■ **Dataset entries**

.....

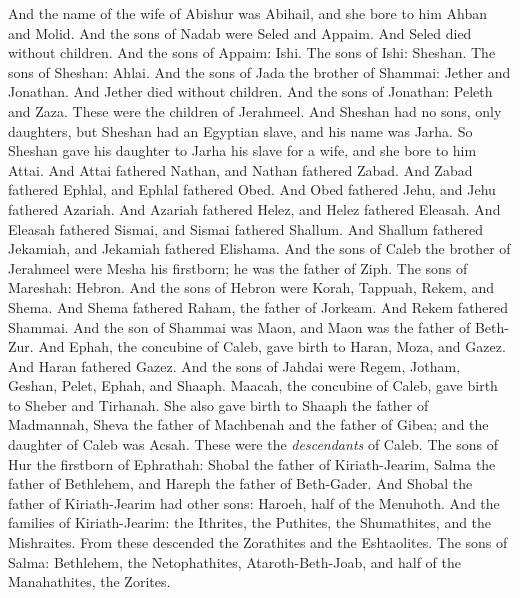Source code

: \begin{biblechapter}
\verse And the name of the wife of Abishur was Abihail, and she bore to him Ahban and Molid.
\verse And the sons of Nadab were Seled and Appaim. And Seled died without children.
\verse And the sons of Appaim: Ishi. The sons of Ishi: Sheshan. The sons of Sheshan: Ahlai.
\verse And the sons of Jada the brother of Shammai: Jether and Jonathan. And Jether died without children.
\verse And the sons of Jonathan: Peleth and Zaza. These were the children of Jerahmeel.
\verse And Sheshan had no sons, only daughters, but Sheshan had an Egyptian slave, and his name was Jarha.
\verse So Sheshan gave his daughter to Jarha his slave for a wife, and she bore to him Attai.
\verse And Attai fathered Nathan, and Nathan fathered Zabad.
\verse And Zabad fathered Ephlal, and Ephlal fathered Obed.
\verse And Obed fathered Jehu, and Jehu fathered Azariah.
\verse And Azariah fathered Helez, and Helez fathered Eleasah.
\verse And Eleasah fathered Sismai, and Sismai fathered Shallum.
\verse And Shallum fathered Jekamiah, and Jekamiah fathered Elishama.
\verse And the sons of Caleb the brother of Jerahmeel were Mesha his firstborn; he was the father of Ziph. The sons of Mareshah: Hebron.
\verse And the sons of Hebron were Korah, Tappuah, Rekem, and Shema.
\verse And Shema fathered Raham, the father of Jorkeam. And Rekem fathered Shammai.
\verse And the son of Shammai was Maon, and Maon was the father of Beth-Zur.
\verse And Ephah, the concubine of Caleb, gave birth to Haran, Moza, and Gazez. And Haran fathered Gazez.
\verse And the sons of Jahdai were Regem, Jotham, Geshan, Pelet, Ephah, and Shaaph.
\verse Maacah, the concubine of Caleb, gave birth to Sheber and Tirhanah.
\verse She also gave birth to Shaaph the father of Madmannah, Sheva the father of Machbenah and the father of Gibea; and the daughter of Caleb was Acsah.
\verse These were the \textit{descendants} of Caleb.
\verse The sons of Hur the firstborn of Ephrathah: Shobal the father of Kiriath-Jearim,
\verse Salma the father of Bethlehem, and Hareph the father of Beth-Gader.
\verse And Shobal the father of Kiriath-Jearim had other sons: Haroeh, half of the Menuhoth.
\verse And the families of Kiriath-Jearim: the Ithrites, the Puthites, the Shumathites, and the Mishraites. From these descended the Zorathites and the Eshtaolites.
\verse The sons of Salma: Bethlehem, the Netophathites, Ataroth-Beth-Joab, and half of the Manahathites, the Zorites.
\end{biblechapter}

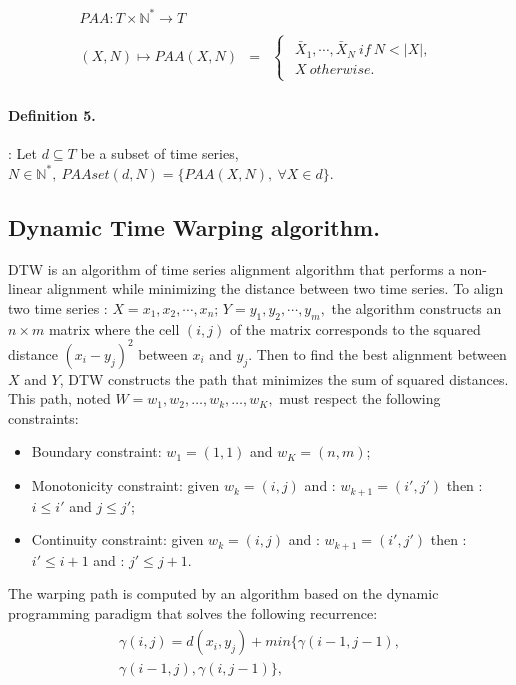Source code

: \begin{eqnarray}
\begin{array}{ccc}
 PAA: T\times\mathbb{N^{*}}\rightarrow T\\
\\
(X,N)\mapsto PAA(X,N) & = &
 \begin{cases}
 \begin{array}{c}
\bar{X}_{1},\cdots,\bar{X}_{N}\:if\:N<|X|,\\
X\:otherwise.
\end{array}
\end{cases}
\end{array}
\end{eqnarray}


\paragraph{Definition 5.}:
Let $d\subseteq T$ be a subset of time series,
$N\in\mathbb{N}^{*},\:PAAset(d,N)=\{PAA(X,N),\:\forall X\in d\}.$


\subsection{Dynamic Time Warping algorithm.}
DTW \cite{sakoe1978dynamic} is an algorithm of time series alignment
algorithm that  performs a non-linear alignment while
minimizing the distance between two time series. To align two time series : 
$X=x_{1},x_{2},\cdots,x_{n};\,
Y=y_{1},y_{2},\cdots,y_{m},$ the algorithm constructs an  $n\times m$  matrix where the cell $(i,
j)$ of the matrix corresponds to the squared distance $(x_{i}-y_{j})^{2}$ between $x_{i}$
and $y_{j}$. Then to find the best alignment between $X$ and $Y$, DTW constructs the path that minimizes the sum of squared distances. This path, noted
$W = w_1, w_2, \ldots, w_k, \ldots, w_K,$ must respect the following constraints:
\begin{itemize}
  \item Boundary constraint: $w_1 = (1, 1)$ and  $w_K = (n, m)$;
  \item Monotonicity constraint: given $w_k = (i, j)$ and :  $w_{k + 1} =
  (i',j')$ then : $i \leq i'$ and $j \leq j'$;
 \item Continuity constraint: given $w_k = (i, j)$ and :   $w_{k + 1} = (i', j')$
 then : $i' \leq i + 1$ and : $j' \leq j + 1$.
\end{itemize}
The warping path is computed by  an algorithm based on the dynamic
programming paradigm that solves the following recurrence:
\begin{eqnarray}
\begin{array}{l}
\gamma(i,j)=d(x_{i},y_{j}) + min\{\gamma(i-1, j-1), \\
\gamma(i-1, j),\gamma(i, j-1)\},
\end{array}
\end{eqnarray}


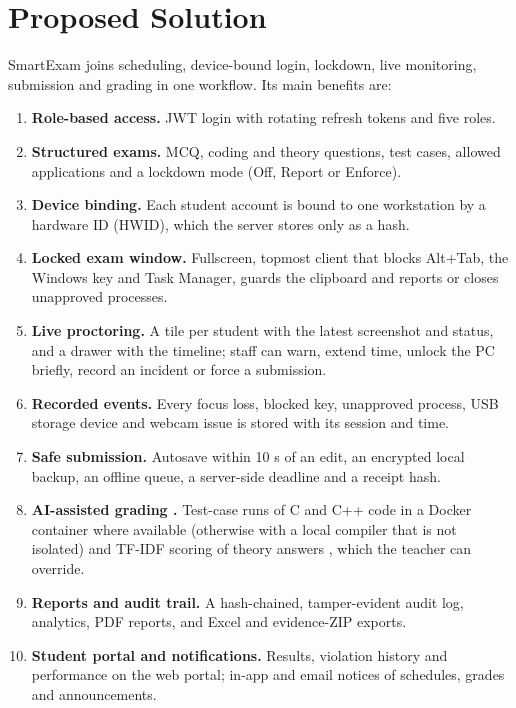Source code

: \section{Proposed Solution}

SmartExam joins scheduling, device-bound login, lockdown, live monitoring, submission and grading in one workflow. Its main benefits are:

\begin{enumerate}[noitemsep]
\item \textbf{Role-based access.} JWT login \cite{rfc7519} with rotating refresh tokens \cite{rfc9700} and five roles.
\item \textbf{Structured exams.} MCQ, coding and theory questions, test cases, allowed applications and a lockdown mode (Off, Report or Enforce).
\item \textbf{Device binding.} Each student account is bound to one workstation by a hardware ID (HWID), which the server stores only as a hash.
\item \textbf{Locked exam window.} Fullscreen, topmost client that blocks Alt+Tab, the Windows key and Task Manager, guards the clipboard and reports or closes unapproved processes.
\item \textbf{Live proctoring.} A tile per student with the latest screenshot and status, and a drawer with the timeline; staff can warn, extend time, unlock the PC briefly, record an incident or force a submission.
\item \textbf{Recorded events.} Every focus loss, blocked key, unapproved process, USB storage device and webcam issue is stored with its session and time.
\item \textbf{Safe submission.} Autosave within 10 s of an edit, an encrypted local backup, an offline queue, a server-side deadline and a receipt hash.
\item \textbf{AI-assisted grading \cite{eassess1}.} Test-case runs \cite{alamutka2005} of C and C++ code in a Docker container where available (otherwise with a local compiler that is not isolated) and TF-IDF scoring of theory answers \cite{salton1988}, which the teacher can override.
\item \textbf{Reports and audit trail.} A hash-chained, tamper-evident audit log, analytics, PDF reports, and Excel and evidence-ZIP exports.
\item \textbf{Student portal and notifications.} Results, violation history and performance on the web portal; in-app and email notices of schedules, grades and announcements.
\end{enumerate}
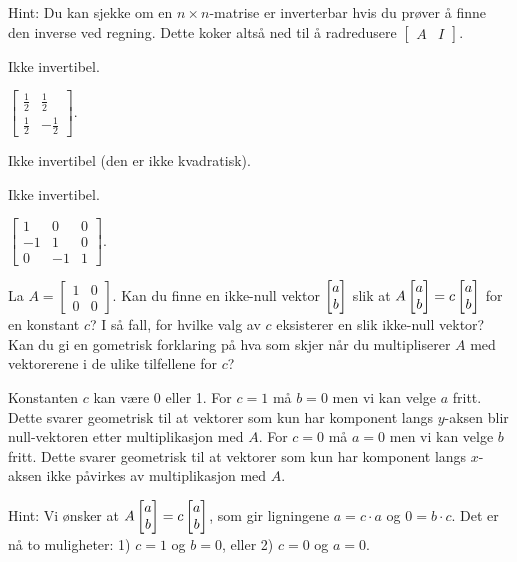 \begin{losning}
Hint: Du kan sjekke om en $n\times n$-matrise er inverterbar hvis du prøver å finne den inverse ved regning. Dette koker altså ned til å radredusere $\begin{bmatrix}A & I \end{bmatrix}$.

\begin{punkt}
Ikke invertibel.
\end{punkt}

\begin{punkt}
$\begin{bmatrix}
\frac{1}{2} & \frac{1}{2}\\
\frac{1}{2} & -\frac{1}{2}
\end{bmatrix}.$
\end{punkt}

\begin{punkt}
Ikke invertibel (den er ikke kvadratisk).
\end{punkt}


\begin{punkt}
Ikke invertibel.
\end{punkt}


\begin{punkt}
$\begin{bmatrix}
1 & 0 & 0 \\
-1 & 1 & 0 \\
0 & -1 & 1
\end{bmatrix}.$
\end{punkt}


\end{losning}


\begin{oppgave}

La $A=\begin{bmatrix}
1 & 0\\
0 & 0
\end{bmatrix}$. Kan du finne en ikke-null vektor $\begin{bmatrix} a \\ b \end{bmatrix}$ slik at $A\begin{bmatrix} a \\ b \end{bmatrix}=c\begin{bmatrix} a \\ b \end{bmatrix}$ for en konstant $c$? I så fall, for hvilke valg av $c$ eksisterer en slik ikke-null vektor? Kan du gi en gometrisk forklaring på hva som skjer når du multipliserer $A$ med vektorerene i de ulike tilfellene for $c$?
\end{oppgave}



\begin{losning}

Konstanten $c$ kan være 0 eller 1. For $c=1$ må $b=0$ men vi kan velge $a$ fritt. Dette svarer geometrisk til at vektorer som kun har komponent langs $y$-aksen blir null-vektoren etter multiplikasjon med $A$. For $c=0$ må $a=0$ men vi kan velge $b$ fritt. Dette svarer geometrisk til at vektorer som kun har komponent langs $x$-aksen ikke påvirkes av multiplikasjon med $A$.


Hint: Vi ønsker at $A\begin{bmatrix} a \\ b \end{bmatrix}=c\begin{bmatrix} a \\ b \end{bmatrix}$, som gir ligningene $a=c\cdot a$ og $0=b\cdot c$. Det er nå to muligheter: 1) $c=1$ og $b=0$, eller 2) $c=0$ og $a=0$.



\end{losning}




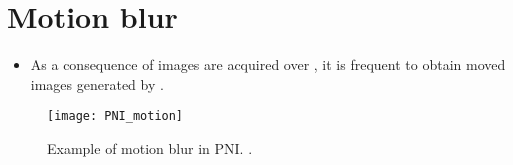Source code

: \section{Motion blur}
\begin{itemize}
\item As a consequence of images are acquired over , it is frequent to obtain
  moved images generated by .
\end{itemize}
\vspace{-4ex}
\begin{figure}[!b]
  \centering
  \texttt{[image: PNI\_motion]}
  \caption{Example of motion blur in \gls{PNI}.
    \cite{naddaf2004technical}.}
  \label{PNI_motion}
\end{figure}
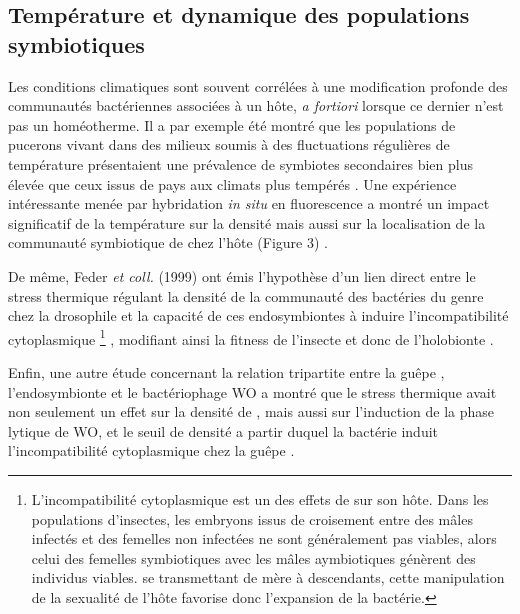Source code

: \subsection{Température et dynamique des populations symbiotiques}

Les conditions climatiques sont souvent corrélées à une modification profonde des communautés bactériennes associées à un hôte, \textit{a fortiori} lorsque ce dernier n'est pas un homéotherme.
Il a par exemple été montré que les populations de pucerons vivant dans des milieux soumis à des fluctuations régulières de température présentaient une prévalence de symbiotes secondaires bien plus élevée que ceux issus de pays aux climats plus tempérés \cite{harmon2009}.
Une expérience intéressante menée par hybridation \textit{in situ} en fluorescence a montré un impact significatif de la température sur la densité mais aussi sur la localisation de la communauté symbiotique de  chez l'hôte  (Figure 3) \cite{brumin2011}.

De même, Feder \textit{et coll.} (1999) ont émis l'hypothèse d'un lien direct entre le stress thermique régulant la densité de la communauté des bactéries du genre  chez la drosophile et la capacité de ces endosymbiontes à induire l'incompatibilité cytoplasmique%
\footnote{L'incompatibilité cytoplasmique est un des effets de  sur son hôte. Dans les populations d'insectes, les embryons issus de croisement entre des mâles infectés et des femelles non infectées ne sont généralement pas viables, alors celui des femelles symbiotiques avec les mâles aymbiotiques génèrent des individus viables.  se transmettant de mère à descendants, cette manipulation de la sexualité de l'hôte favorise donc l'expansion de la bactérie.}%
, modifiant ainsi la fitness de l'insecte et donc de l'holobionte \cite{feder1999}. 

Enfin, une autre étude concernant la relation tripartite entre la guêpe , l'endosymbionte  et le bactériophage WO a montré que le stress thermique avait non seulement un effet sur la densité de , mais aussi sur l'induction de la phase lytique de WO, et le seuil de densité a partir duquel la bactérie  induit l'incompatibilité cytoplasmique chez la guêpe \cite{bordenstein2011}.

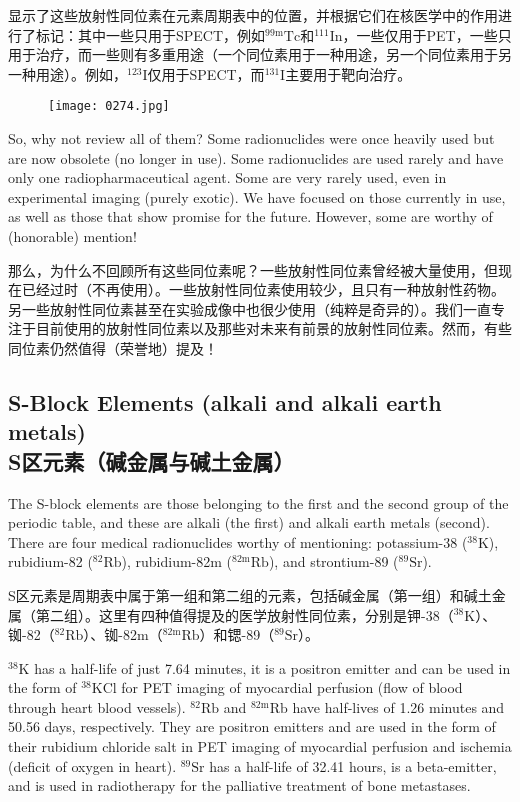 \documentclass[dvipsnames, svgnames,a4paper,11pt]{article}
\begin{document}
显示了这些放射性同位素在元素周期表中的位置，并根据它们在核医学中的作用进行了标记：其中一些只用于SPECT，例如\(\mathrm{^{99m}Tc}\)和\(\mathrm{^{111}In}\)，一些仅用于PET，一些只用于治疗，而一些则有多重用途（一个同位素用于一种用途，另一个同位素用于另一种用途）。例如，\(\mathrm{^{123}I}\)仅用于SPECT，而\(\mathrm{^{131}I}\)主要用于靶向治疗。

\begin{figure}[h]
	\centering
    \texttt{[image: 0274.jpg]}  
     \label{fig371}
\end{figure}

So, why not review all of them? Some radionuclides were once heavily used but are now obsolete (no longer in use). Some radionuclides are used rarely and have only one radiopharmaceutical agent. Some are very rarely used, even in experimental imaging (purely exotic). We have focused on those currently in use, as well as those that show promise for the future. However, some are worthy of (honorable) mention!

那么，为什么不回顾所有这些同位素呢？一些放射性同位素曾经被大量使用，但现在已经过时（不再使用）。一些放射性同位素使用较少，且只有一种放射性药物。另一些放射性同位素甚至在实验成像中也很少使用（纯粹是奇异的）。我们一直专注于目前使用的放射性同位素以及那些对未来有前景的放射性同位素。然而，有些同位素仍然值得（荣誉地）提及！

\subsection{S-Block Elements (alkali and alkali earth metals) \\S区元素（碱金属与碱土金属）}  

The S-block elements are those belonging to the first and the second group of the periodic table, and these are alkali (the first) and alkali earth metals (second). There are four medical radionuclides worthy of mentioning: potassium-38 (\(\mathrm{^{38}K}\)), rubidium-82 (\(\mathrm{^{82}Rb}\)), rubidium-82m (\(\mathrm{^{82m}Rb}\)), and strontium-89 (\(\mathrm{^{89}Sr}\)).

S区元素是周期表中属于第一组和第二组的元素，包括碱金属（第一组）和碱土金属（第二组）。这里有四种值得提及的医学放射性同位素，分别是钾-38（\(\mathrm{^{38}K}\)）、铷-82（\(\mathrm{^{82}Rb}\)）、铷-82m（\(\mathrm{^{82m}Rb}\)）和锶-89（\(\mathrm{^{89}Sr}\)）。

\(\mathrm{^{38}K}\) has a half-life of just 7.64 minutes, it is a positron emitter and can be used in the form of \(\mathrm{^{38}KCl}\) for PET imaging of myocardial perfusion (flow of blood through heart blood vessels). \(\mathrm{^{82}Rb}\) and \(\mathrm{^{82m}Rb}\) have half-lives of 1.26 minutes and 50.56 days, respectively. They are positron emitters and are used in the form of their rubidium chloride salt in PET imaging of myocardial perfusion and ischemia (deficit of oxygen in heart). \(\mathrm{^{89}Sr}\) has a half-life of 32.41 hours, is a beta-emitter, and is used in radiotherapy for the palliative treatment of bone metastases.
\end{document}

.....

■ **EXERCISE DIRECTIONS**
Instructions for the copy: start at the first entry, stop after the line containing "Sheber and Tirhanah.", keep every line exact, and drop the pictures.

■ **RESPONSE BELOW**
Source code

: \begin{biblechapter}
\verse And the name of the wife of Abishur was Abihail, and she bore to him Ahban and Molid.
\verse And the sons of Nadab were Seled and Appaim. And Seled died without children.
\verse And the sons of Appaim: Ishi. The sons of Ishi: Sheshan. The sons of Sheshan: Ahlai.
\verse And the sons of Jada the brother of Shammai: Jether and Jonathan. And Jether died without children.
\verse And the sons of Jonathan: Peleth and Zaza. These were the children of Jerahmeel.
\verse And Sheshan had no sons, only daughters, but Sheshan had an Egyptian slave, and his name was Jarha.
\verse So Sheshan gave his daughter to Jarha his slave for a wife, and she bore to him Attai.
\verse And Attai fathered Nathan, and Nathan fathered Zabad.
\verse And Zabad fathered Ephlal, and Ephlal fathered Obed.
\verse And Obed fathered Jehu, and Jehu fathered Azariah.
\verse And Azariah fathered Helez, and Helez fathered Eleasah.
\verse And Eleasah fathered Sismai, and Sismai fathered Shallum.
\verse And Shallum fathered Jekamiah, and Jekamiah fathered Elishama.
\verse And the sons of Caleb the brother of Jerahmeel were Mesha his firstborn; he was the father of Ziph. The sons of Mareshah: Hebron.
\verse And the sons of Hebron were Korah, Tappuah, Rekem, and Shema.
\verse And Shema fathered Raham, the father of Jorkeam. And Rekem fathered Shammai.
\verse And the son of Shammai was Maon, and Maon was the father of Beth-Zur.
\verse And Ephah, the concubine of Caleb, gave birth to Haran, Moza, and Gazez. And Haran fathered Gazez.
\verse And the sons of Jahdai were Regem, Jotham, Geshan, Pelet, Ephah, and Shaaph.
\verse Maacah, the concubine of Caleb, gave birth to Sheber and Tirhanah.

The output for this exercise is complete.